Text-conditioned diffusion models have advanced image and video super-resolution by using prompts as semantic priors, and modern super-resolution pipelines typically rely on latent tiling to scale to high resolutions. In practice, a single global caption is used with the latent tiling, often causing prompt misguidance. Specifically, a coarse global prompt often misses localized details (errors of omission) and provides locally irrelevant guidance (errors of commission) which leads to substandard results at the tile level. To solve this, we propose Tiled Prompts, a unified framework for image and video super-resolution that generates a tile-specific prompt for each latent tile and performs super-resolution under locally text-conditioned posteriors to resolve prompt misguidance with minimal overhead. Our experiments on high resolution real-world images and videos show that tiled prompts bring consistent gains in perceptual quality and fidelity, while reducing hallucinations and tile-level artifacts that can be found in global-prompt baselines.
(a) Baseline Methods. Conditioning super-resolution models solely on a single global text prompt demonstrates the problem of prompt misguidance. The global prompt, while broadly describing the image, proves insufficient to constrain the fine-grained super-resolution process.
(b) Tiled Prompts (Ours). Our framework leverages dense, context-aware tiled prompts for each region.

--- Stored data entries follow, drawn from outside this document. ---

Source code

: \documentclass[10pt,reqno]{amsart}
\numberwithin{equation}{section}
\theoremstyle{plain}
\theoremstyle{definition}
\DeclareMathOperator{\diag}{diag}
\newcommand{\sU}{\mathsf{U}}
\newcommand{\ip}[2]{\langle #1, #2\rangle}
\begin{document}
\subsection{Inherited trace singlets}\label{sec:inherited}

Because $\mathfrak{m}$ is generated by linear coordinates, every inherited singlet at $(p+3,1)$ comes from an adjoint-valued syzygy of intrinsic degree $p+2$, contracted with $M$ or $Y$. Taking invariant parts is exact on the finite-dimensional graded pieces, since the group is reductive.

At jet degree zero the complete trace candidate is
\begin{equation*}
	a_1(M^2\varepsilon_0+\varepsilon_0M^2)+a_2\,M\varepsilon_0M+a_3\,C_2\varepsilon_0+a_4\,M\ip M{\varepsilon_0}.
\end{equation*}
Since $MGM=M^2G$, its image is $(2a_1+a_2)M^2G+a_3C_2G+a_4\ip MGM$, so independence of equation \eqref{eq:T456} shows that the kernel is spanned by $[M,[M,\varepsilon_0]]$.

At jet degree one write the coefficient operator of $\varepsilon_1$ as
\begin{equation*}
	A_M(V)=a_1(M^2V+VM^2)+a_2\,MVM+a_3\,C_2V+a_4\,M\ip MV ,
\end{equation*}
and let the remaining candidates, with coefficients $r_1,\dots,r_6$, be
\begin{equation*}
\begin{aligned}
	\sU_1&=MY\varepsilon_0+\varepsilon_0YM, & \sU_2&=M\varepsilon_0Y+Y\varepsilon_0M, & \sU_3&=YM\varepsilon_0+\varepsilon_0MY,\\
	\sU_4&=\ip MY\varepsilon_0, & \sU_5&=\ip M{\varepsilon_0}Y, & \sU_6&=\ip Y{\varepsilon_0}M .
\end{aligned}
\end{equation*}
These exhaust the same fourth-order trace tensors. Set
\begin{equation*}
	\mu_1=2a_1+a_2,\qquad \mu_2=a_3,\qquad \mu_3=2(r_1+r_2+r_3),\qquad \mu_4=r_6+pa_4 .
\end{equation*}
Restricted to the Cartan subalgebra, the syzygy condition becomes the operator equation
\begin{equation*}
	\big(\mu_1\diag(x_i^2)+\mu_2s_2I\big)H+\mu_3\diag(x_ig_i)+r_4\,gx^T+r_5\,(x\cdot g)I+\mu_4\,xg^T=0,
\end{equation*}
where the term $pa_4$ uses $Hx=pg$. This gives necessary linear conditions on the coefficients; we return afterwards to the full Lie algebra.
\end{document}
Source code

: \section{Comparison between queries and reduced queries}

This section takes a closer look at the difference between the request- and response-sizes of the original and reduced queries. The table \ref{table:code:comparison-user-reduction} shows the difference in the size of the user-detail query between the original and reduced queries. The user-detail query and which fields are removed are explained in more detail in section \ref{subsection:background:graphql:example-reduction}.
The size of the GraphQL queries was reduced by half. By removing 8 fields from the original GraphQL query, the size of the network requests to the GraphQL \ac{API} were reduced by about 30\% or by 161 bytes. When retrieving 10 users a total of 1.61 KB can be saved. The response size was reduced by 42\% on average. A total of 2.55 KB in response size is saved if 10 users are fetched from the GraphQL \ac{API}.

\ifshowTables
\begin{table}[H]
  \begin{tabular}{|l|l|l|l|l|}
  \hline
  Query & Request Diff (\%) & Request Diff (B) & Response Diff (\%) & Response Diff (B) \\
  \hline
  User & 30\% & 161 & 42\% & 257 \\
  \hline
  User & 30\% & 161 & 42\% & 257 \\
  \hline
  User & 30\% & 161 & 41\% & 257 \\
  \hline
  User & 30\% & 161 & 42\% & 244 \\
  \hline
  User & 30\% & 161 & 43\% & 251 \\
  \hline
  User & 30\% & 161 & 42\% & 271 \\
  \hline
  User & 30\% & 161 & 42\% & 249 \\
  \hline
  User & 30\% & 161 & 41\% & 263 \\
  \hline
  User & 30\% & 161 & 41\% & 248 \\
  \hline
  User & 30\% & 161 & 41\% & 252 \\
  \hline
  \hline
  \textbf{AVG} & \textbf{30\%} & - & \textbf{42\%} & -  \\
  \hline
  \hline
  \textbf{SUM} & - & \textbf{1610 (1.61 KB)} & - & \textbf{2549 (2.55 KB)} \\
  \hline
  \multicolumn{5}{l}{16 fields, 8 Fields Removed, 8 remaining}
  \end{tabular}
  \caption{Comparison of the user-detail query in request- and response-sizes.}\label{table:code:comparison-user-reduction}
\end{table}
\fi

This localized textual guidance provides precise semantic anchors, enabling the super-resolution model to produce significantly sharper, more coherent, and perceptually richer details.
Our Tiled Prompts framework for VSR divides the low-resolution video into a grid of spatio-temporal blocks (or volumes), where each block is tiled both spatially and temporally.
A VLM then analyzes the local video content and generates a detailed text prompt to guide the reconstruction of the specific block.